As at December 28, 2014, there were $40.0 million of direct borrowings and $19.3 million of outstanding letters of credit related to the $115.0 million revolving credit facility.

Market Size and Share

Management estimates that heavy-duty bus manufacturers delivered approximately 5,100 EUs in 2014 to Canadian and U.S. transit operators, which is a slight increase from the total number of estimated EUs delivered in 2013. This is consistent with the estimated range of deliveries over the last 15 years (from 4,000 EUs to 6,000 EUs).

Management estimates that New Flyer's actual market share of EUs delivered in Canada and the United States for Fiscal 2014 was approximately 48%, an increase from its estimated market share of 43% for Fiscal 2013. The increase was primarily as a result of the acquisition of NABI in June 2013 and the introduction of MiDi.

New Flyer’s aftermarket segment market share is believed to have grown to an estimated 33% in Fiscal 2014 from an estimated 28% from Fiscal 2013. Management is currently engaged in a strategic review of New Flyer’s aftermarket business to identify efficiencies through business and system synchronization to enhance performance and customer support.

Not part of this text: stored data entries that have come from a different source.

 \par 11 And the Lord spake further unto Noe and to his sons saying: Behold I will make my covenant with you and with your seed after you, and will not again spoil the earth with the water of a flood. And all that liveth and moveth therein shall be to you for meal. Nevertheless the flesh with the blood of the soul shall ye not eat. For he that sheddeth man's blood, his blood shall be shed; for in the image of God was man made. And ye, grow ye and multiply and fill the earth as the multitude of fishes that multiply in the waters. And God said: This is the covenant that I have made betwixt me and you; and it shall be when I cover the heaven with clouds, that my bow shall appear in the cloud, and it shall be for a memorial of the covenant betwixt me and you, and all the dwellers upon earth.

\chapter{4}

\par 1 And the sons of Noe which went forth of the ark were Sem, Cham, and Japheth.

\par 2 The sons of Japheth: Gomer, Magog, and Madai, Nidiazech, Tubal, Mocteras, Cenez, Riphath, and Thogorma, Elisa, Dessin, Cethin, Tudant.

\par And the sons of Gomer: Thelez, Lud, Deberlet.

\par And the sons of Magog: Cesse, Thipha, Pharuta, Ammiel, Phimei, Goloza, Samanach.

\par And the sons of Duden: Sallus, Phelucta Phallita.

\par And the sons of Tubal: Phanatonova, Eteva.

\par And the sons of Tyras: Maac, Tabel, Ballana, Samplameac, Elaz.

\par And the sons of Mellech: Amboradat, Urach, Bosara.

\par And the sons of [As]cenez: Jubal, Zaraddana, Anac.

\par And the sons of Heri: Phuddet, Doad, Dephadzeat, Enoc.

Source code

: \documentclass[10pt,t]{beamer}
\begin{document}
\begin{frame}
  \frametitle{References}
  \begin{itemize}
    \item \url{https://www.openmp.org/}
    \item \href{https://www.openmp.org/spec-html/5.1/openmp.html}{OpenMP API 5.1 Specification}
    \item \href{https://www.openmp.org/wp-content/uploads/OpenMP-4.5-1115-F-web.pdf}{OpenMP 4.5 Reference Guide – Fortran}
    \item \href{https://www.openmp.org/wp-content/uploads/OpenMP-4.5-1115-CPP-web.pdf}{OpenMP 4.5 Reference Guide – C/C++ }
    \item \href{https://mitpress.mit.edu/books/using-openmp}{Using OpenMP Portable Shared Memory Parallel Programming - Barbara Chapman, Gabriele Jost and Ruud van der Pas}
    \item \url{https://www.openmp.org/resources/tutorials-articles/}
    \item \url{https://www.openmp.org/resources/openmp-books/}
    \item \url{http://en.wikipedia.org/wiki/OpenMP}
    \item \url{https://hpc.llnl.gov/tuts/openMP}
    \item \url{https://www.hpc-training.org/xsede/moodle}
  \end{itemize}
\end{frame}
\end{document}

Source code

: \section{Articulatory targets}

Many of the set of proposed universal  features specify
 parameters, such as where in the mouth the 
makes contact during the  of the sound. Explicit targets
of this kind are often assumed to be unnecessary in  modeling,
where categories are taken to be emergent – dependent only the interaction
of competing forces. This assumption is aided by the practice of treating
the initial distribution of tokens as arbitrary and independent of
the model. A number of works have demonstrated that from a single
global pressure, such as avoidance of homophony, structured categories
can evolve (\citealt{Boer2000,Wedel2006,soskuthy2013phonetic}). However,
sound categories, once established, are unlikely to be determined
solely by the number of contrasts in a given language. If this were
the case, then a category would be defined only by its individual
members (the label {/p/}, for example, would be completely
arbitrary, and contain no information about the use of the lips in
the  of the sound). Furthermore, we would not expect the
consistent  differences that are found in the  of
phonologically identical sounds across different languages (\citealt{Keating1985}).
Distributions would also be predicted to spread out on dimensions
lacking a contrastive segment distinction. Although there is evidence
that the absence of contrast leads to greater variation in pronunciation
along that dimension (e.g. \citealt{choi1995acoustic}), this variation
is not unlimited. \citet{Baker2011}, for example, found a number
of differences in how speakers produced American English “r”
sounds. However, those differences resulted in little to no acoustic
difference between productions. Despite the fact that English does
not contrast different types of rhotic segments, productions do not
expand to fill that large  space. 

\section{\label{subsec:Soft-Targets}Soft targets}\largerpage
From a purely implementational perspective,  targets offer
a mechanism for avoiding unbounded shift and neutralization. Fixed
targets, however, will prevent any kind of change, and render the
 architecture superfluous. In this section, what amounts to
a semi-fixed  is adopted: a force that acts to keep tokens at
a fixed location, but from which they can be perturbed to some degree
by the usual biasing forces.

Market and Business Outlook

The company’s Fiscal 2015 annual operating plan is focused on executing the phase out production of the NABI bus models from the Anniston, AL, facility and transition to the Xcelsior bus platform. The transition is proceeding in accordance with management’s plans and is targeted to be completed during the second half of 2015. Management expects the transition to allow for improvement in competiveness by leveraging combined bus volume, production and purchasing for greater efficiencies. Management further expects to streamline design, sourcing, and overhead for better product control. The transition is also anticipated to enable product enhancements and optimize aftermarket support to better serve customer needs and involves a transition to common information technology infrastructure. The company believes customers will benefit from the enhancements that result from its focus on a single heavy-duty platform.

Throughout the transition process, management expects to invest approximately $20.0 million in direct operating costs and capital expenditures to complete the transition, utilizing operating cash flow and current credit facilities. As of December 28, 2014, the company had incurred $3.1 million of costs. Management anticipates these direct operating and capital expenditures will be paid back through captured cost reductions and synergies within approximately two to three years. Currently, the annualized savings are $11.9 million.

Management believes pricing in certain types of bus competitions has normalized and expects that bus margins realized during Fiscal 2015 will be on average higher than those realized during Fiscal 2014. Management continues to pursue cost and overhead savings as a result of its decision to focus exclusively on the Xcelsior platform and its Operational Excellence initiatives. Management anticipates that bus margins for Fiscal 2015 should mitigate the loss of Adjusted EBITDA derived from the company’s ITCs, which were substantially all realized during Fiscal 2014.

The aftermarket parts revenue generated from CTA mid-life upgrade program represented 14.8% of the total aftermarket revenue during Fiscal 2014. This stream of revenue is expected to conclude by June 2015. Management forecasts core aftermarket parts revenue growth at approximately 5% during Fiscal 2015.

As at the date of this release, the company has filled approximately 80% of its Fiscal 2015 planned production schedule, which is similar to last year at this time. Fiscal 2015 however, has a higher production rate than the previous year. The New Flyer backlog and orders anticipated to be awarded by customers under new procurements are expected to enable the company to continue to operate at a corporate average line entry rate of approximately 51 EUs (including MiDi) per production week for Fiscal 2015 as the company executes on the rationalization of the NABI Bus product lines to the Xcelsior platform. Production rates may vary from quarter to quarter due to sales mix and the introduction of the Xcelsior in the Anniston, AL, facility.